Since I finished the unpacking and setting up process, and began job hunting, it has been a little awkward trying to establish a routine. Having been, in the past, a very physically active person, I thought that I couldn’t wait to get back into working out, but strangely enough I’ve avoided getting that started. I’ve been watching movies and tv and reading – things I didn’t have time for while I was finishing my degree and working. I understand the desire to enjoy my free time, but I also want to feel more energetic, and I know that getting into better shape will help that.
This morning, finally, it was cold outside. My little indoor/outdoor thermometer said 35F when I came downstairs. After I took M to school, I decided to go for a long walk. There are leaves on the ground and a wonderful freshness in the air. I felt the muscles in my legs and hips responding to my stride, and it felt good. I’ve always been a strong walker. It was a beautiful morning. The sky was cloudless and blue, and as I walked through the greenbelt and watched the fat, round bellied Prairie dogs standing alert in the sunshine, and listened to the rustle of the Cottonwood trees in the gentle breeze, I wondered why I wasn’t doing this every day. When I crested the hill on my way back home, I stopped to inhale the scent of the river basin rising on the air. I felt such a wave of peace and gratitude to be here in this place that is so beautiful to me.

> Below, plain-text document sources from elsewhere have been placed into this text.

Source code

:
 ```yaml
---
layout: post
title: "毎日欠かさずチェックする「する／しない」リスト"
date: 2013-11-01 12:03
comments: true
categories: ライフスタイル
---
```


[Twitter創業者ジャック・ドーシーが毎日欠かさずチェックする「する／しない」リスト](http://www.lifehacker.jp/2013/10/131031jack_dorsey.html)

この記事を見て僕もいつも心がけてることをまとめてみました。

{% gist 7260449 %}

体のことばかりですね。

Tonight, after my daughter’s bedtime, I sat down to watch an Oprah show that I’d DVR’d, and it was about a young woman who had survived a plane crash that had left her burned on 80% of her body. She has four little children, and demonstrated remarkable spirit letting everyone see how she now lives.
I thought about how I’ve been kvetching about getting older and the signs of aging I’ve noticed in my skin and my hair, and I felt the tears roll down my cheeks. How easy it is to be shallow. How easy to really think that it matters how smooth and flawless the skin around my mouth is or is not. To feel distress over the fact of the curiously curlier white hair that is becoming more noticeable near my ears. To turn in front of a full length mirror and regard my upper arms, my stomach, and my thighs, and to feel anything but joy.

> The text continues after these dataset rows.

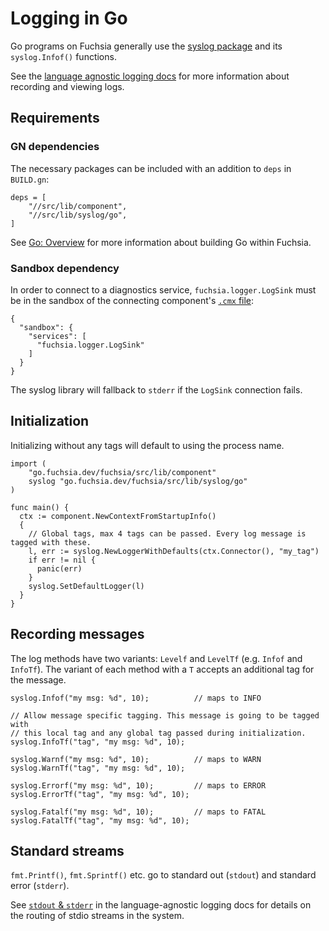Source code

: # Logging in Go

Go programs on Fuchsia generally use the [syslog package] and its `syslog.Infof()` functions.

See the [language agnostic logging docs](/docs/development/logs/concepts.md) for more information
about recording and viewing logs.

## Requirements

### GN dependencies

The necessary packages can be included with an addition to `deps` in `BUILD.gn`:

```
deps = [
    "//src/lib/component",
    "//src/lib/syslog/go",
]
```

See [Go: Overview][go-dev] for more information about building Go within Fuchsia.

### Sandbox dependency

In order to connect to a diagnostics service, `fuchsia.logger.LogSink` must be in the sandbox
of the connecting component's [`.cmx` file]:

```
{
  "sandbox": {
    "services": [
      "fuchsia.logger.LogSink"
    ]
  }
}
```

The syslog library will fallback to `stderr` if the `LogSink` connection fails.

## Initialization

Initializing without any tags will default to using the process name.

```golang
import (
    "go.fuchsia.dev/fuchsia/src/lib/component"
    syslog "go.fuchsia.dev/fuchsia/src/lib/syslog/go"
)

func main() {
  ctx := component.NewContextFromStartupInfo()
  {
    // Global tags, max 4 tags can be passed. Every log message is tagged with these.
    l, err := syslog.NewLoggerWithDefaults(ctx.Connector(), "my_tag")
    if err != nil {
      panic(err)
    }
    syslog.SetDefaultLogger(l)
  }
}
```

## Recording messages

The log methods have two variants: `Levelf` and `LevelTf` (e.g. `Infof` and `InfoTf`). The variant
of each method with a `T` accepts an additional tag for the message.

```golang
syslog.Infof("my msg: %d", 10);          // maps to INFO

// Allow message specific tagging. This message is going to be tagged with
// this local tag and any global tag passed during initialization.
syslog.InfoTf("tag", "my msg: %d", 10);

syslog.Warnf("my msg: %d", 10);          // maps to WARN
syslog.WarnTf("tag", "my msg: %d", 10);

syslog.Errorf("my msg: %d", 10);         // maps to ERROR
syslog.ErrorTf("tag", "my msg: %d", 10);

syslog.Fatalf("my msg: %d", 10);         // maps to FATAL
syslog.FatalTf("tag", "my msg: %d", 10);
```

## Standard streams

`fmt.Printf()`, `fmt.Sprintf()` etc. go to standard out (`stdout`) and standard error (`stderr`).

See [`stdout` & `stderr`] in the language-agnostic logging docs for details on the routing of stdio
streams in the system.

[syslog package]: /src/lib/syslog/go
[`.cmx` file]: /docs/concepts/storage/component_manifest.md
[go-dev]: /docs/development/languages/go/README.md
[`stdout` & `stderr`]: /docs/development/logs/recording.md#stdout-stderr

I am strong, and whole, and my body has done everything I’ve ever asked of it. I am in perfect health, and I had a successful and unremarkable pregnancy at 42. I can lift and carry, bend over and touch my toes, and make it to the top of any mountain. Why do I disrespect my body by lamenting its changes? How do we lose sight of the incredible gift that is just being ordinary?
I am not beating myself up; I am feeling curious about how we women, especially, view our bodies and are so skewed about what we are capable of. I feel less inclined to have a bad body image because I was athletic, and I want my daughter to have that same advantage, but I still succumb to the unrealistic and meaningless images that are all around us, telling us what we are supposed to expect our bodies to
be for us. If no one ever looked at me – if I was always alone and didn’t ever wonder what someone else thought when they saw my body – would it ever occur to me to scrutinize my crows-feet? Or would I only be aware of how my legs can stretch to eat up the miles?

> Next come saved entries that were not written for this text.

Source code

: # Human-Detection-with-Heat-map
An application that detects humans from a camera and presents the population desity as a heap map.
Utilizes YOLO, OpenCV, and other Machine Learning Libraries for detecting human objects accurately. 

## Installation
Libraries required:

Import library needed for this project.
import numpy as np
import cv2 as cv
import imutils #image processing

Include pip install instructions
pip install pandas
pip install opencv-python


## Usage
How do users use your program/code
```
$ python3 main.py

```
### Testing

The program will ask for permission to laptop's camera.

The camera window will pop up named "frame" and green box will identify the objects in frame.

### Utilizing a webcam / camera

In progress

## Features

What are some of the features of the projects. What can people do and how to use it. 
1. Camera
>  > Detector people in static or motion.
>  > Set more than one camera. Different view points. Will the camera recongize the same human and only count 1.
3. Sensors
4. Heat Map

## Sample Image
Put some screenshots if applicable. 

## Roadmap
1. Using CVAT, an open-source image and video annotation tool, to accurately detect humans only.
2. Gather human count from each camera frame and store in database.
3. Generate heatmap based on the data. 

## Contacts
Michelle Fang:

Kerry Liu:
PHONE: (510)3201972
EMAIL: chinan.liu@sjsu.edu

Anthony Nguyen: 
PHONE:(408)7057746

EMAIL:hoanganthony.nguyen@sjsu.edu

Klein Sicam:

I have always thought that I would enjoy being an old woman, but I see that the in between stage might be a little challenging to my ego. I saw an elderly woman on the trail this morning, and as we exchanged a friendly hello, I thought about losing my powerful gait. I thought it was high time I got myself back into the weight room. Not to cling in vain to a youthful image, but to try to retain my independence as long as I can. I’d really miss my walks.